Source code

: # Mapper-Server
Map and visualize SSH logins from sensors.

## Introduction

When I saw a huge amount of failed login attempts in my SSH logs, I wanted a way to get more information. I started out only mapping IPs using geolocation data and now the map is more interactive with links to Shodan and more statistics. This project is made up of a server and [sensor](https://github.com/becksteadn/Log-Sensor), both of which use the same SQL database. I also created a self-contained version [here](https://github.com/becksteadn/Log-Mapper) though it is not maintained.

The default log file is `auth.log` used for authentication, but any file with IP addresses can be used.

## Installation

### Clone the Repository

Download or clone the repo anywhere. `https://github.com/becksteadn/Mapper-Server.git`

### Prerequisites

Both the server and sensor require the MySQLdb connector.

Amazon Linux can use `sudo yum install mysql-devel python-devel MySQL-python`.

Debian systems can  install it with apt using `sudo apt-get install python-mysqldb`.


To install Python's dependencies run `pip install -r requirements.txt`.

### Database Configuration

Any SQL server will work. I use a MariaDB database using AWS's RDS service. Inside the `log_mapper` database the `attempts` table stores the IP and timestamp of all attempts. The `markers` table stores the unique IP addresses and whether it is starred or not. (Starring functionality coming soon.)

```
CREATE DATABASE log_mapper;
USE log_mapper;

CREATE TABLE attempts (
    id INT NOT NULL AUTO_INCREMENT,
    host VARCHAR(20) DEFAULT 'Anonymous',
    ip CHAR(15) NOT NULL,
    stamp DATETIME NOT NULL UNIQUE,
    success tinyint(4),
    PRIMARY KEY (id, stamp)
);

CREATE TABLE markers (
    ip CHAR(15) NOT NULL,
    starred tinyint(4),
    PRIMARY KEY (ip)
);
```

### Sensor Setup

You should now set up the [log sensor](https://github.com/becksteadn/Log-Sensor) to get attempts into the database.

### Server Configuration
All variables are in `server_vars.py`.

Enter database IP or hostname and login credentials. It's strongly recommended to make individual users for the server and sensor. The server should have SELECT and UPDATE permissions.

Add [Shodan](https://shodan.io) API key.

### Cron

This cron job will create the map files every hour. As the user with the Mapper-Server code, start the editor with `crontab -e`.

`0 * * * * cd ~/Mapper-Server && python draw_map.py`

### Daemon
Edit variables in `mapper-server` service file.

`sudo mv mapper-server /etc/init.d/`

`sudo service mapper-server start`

---

- [TASK]: The expected output is the exact run of lines from the start of the entries through the line with "## Introduction", inclusive.

- [REPLY]:
Source code

: # Mapper-Server
Map and visualize SSH logins from sensors.

## Introduction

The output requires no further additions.